**Problem requirements**:
Check each line of the entries below for the word "DoxySeeAlso", and copy out the ones that have it.

**Data listing**:
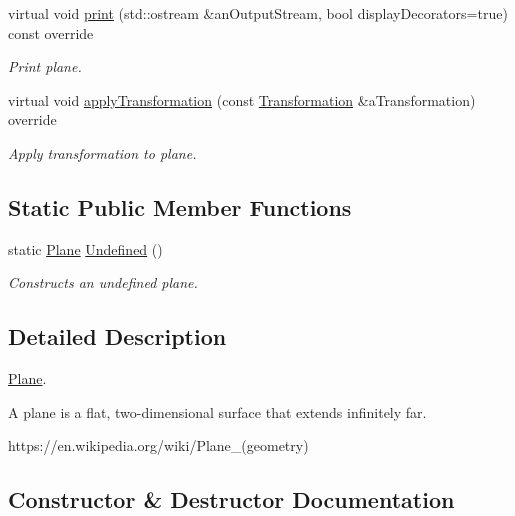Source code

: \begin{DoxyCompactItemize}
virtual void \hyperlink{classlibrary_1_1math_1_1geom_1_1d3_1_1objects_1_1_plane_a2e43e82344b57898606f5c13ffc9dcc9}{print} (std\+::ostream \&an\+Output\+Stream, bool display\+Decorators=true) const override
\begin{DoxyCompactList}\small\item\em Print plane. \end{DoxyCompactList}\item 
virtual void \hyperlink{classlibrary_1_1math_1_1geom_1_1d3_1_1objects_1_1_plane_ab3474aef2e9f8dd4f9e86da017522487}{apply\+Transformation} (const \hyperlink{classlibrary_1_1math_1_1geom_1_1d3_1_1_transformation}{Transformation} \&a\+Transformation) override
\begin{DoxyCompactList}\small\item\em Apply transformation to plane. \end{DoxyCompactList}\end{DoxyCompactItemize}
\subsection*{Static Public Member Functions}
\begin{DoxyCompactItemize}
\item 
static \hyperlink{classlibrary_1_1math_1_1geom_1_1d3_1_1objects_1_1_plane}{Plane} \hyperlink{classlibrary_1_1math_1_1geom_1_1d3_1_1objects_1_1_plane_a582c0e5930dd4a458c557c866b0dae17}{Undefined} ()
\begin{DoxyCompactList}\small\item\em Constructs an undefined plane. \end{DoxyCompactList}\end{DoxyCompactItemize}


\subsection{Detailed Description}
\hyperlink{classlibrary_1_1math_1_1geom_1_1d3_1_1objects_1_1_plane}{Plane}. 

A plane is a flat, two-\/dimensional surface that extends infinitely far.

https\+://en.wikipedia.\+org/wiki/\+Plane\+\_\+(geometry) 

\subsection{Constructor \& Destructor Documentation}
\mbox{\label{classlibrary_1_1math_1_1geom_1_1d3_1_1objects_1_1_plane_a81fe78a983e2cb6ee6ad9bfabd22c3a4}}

* * *

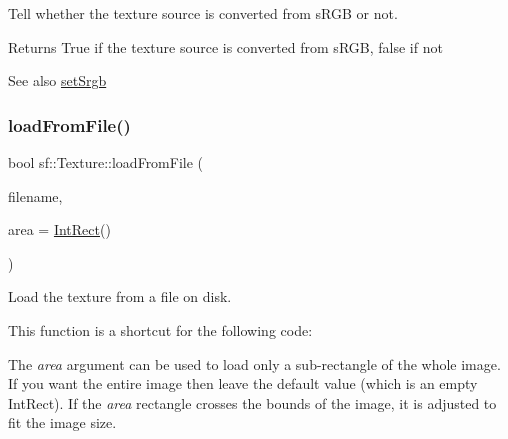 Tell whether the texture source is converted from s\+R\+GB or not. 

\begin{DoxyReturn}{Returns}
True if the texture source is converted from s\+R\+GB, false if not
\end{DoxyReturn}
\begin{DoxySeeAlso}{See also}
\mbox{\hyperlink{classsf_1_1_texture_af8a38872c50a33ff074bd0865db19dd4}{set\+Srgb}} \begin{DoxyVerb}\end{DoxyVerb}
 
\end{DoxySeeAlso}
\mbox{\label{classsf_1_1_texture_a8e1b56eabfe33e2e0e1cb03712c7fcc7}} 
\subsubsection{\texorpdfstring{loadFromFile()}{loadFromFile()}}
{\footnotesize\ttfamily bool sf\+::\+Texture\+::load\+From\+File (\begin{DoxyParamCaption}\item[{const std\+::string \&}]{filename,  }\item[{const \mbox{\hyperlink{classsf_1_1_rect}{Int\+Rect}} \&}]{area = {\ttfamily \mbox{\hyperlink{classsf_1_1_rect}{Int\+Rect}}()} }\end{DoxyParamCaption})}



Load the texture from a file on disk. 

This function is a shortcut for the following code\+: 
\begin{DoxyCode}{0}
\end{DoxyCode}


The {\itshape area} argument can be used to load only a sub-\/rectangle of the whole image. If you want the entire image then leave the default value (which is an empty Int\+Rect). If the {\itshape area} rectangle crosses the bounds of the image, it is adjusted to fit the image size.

**Task output**:
\begin{DoxySeeAlso}{See also}
\end{DoxySeeAlso}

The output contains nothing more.